6C’était précisément pendant le gouvernement de Carlos Andrés Pérez qu’une conjonction s’était opérée entre un populisme national désirant faire éclore de nouveaux groupes économiques et les projets novateurs de corporations de développement régional voulant, comme CORPOZULIA, ancrer la région dans une économie mixte industrielle agglomérant anciennes et nouvelles élites. Mais les coalitions d’intérêts régionaux, portées un temps par la croissance et le boom pétrolier permettant de mener de front tous les projets, se fragmentent aujourd’hui que des arbitrages hiérarchisent les priorités d’investissements, et perdent l’appui conjoncturel des secteurs les plus traditionnels.
7Au niveau municipal, la revendication de liens plus directs entre les élus et les électeurs, telle que la portait et diffusait le movimiento de los vecinos, n’arrive pas à aboutir.

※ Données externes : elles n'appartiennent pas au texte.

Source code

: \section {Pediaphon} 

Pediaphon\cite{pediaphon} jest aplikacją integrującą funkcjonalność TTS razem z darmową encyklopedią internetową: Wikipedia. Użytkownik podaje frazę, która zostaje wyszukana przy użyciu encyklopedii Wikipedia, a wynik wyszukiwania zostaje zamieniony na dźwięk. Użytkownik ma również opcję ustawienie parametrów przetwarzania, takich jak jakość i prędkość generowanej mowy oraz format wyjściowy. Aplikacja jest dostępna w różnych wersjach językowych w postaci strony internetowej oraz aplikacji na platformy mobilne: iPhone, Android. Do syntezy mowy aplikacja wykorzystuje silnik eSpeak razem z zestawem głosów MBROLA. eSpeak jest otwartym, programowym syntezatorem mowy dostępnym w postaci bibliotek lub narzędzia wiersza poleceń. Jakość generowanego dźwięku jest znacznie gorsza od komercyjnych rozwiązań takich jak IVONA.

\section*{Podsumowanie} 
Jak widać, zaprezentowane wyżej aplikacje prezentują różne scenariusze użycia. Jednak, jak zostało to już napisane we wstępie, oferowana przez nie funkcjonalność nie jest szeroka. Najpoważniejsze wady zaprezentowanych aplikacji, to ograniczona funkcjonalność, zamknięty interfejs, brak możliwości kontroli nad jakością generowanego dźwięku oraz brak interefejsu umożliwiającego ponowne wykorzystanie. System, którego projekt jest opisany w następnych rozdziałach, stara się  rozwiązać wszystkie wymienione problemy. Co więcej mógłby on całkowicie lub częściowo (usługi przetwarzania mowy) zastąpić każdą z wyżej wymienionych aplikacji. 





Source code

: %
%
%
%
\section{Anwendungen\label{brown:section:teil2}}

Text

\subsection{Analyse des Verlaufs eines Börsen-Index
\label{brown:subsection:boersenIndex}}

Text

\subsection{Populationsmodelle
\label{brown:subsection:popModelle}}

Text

8Certes des progrès ont été apportés par la loi Organique du Régime Municipal de 1978 et par ses amendements de 1980. Entre 1958 et 1979 les élections locales avaient lieu le même jour que les élections nationales, ce qui occultait complètement les enjeux locaux, l’élection du président de la République focalisant l’intérêt. En 1979 et 1984 les différentes échéances électorales ont été détachées ; toutefois le délai très court de quatre mois entre élections présidentielles et élections municipales a converti ces dernières : « en un simple référendum national pour amplifier ou ratifier l’appui au parti politique qui a gagné les élections nationales. »3 De plus, le système des listes bloquées est dénoncé par des dirigeants du parti d’opposition MAS et par le mouvement de vecinos comme octroyant aux partis politiques (ce sont Action Démocratique et COPEI que l’on vise) le privilège de constituer les listes municipales en petit comité, sans une participation ouverte qui assurerait une représentativité par rapport à la réalité sociale locale.
9Sans que l’on puisse parler d’un reflux des mouvements régionalistes et municipalistes, il apparaît aujourd’hui clairement que l’austérité économique à laquelle l’État est contraint, et le centralisme interne des deux grands partis décidés à conserver le monopole de l’alternance gouvernementale, donnent un coup d’arrêt à un processus de décentralisation qui évolue de plus en plus vers un centralisme déconcentré.
10Avec les « événements » de Caracas au début 1989, la question de l’encadrement des populations urbaines et d’une gestion rapprochée des périphéries de la capitale semble devoir l’emporter dans les priorités du nouveau gouvernement de M. Carlos Andrés Pérez, sur la question régionale.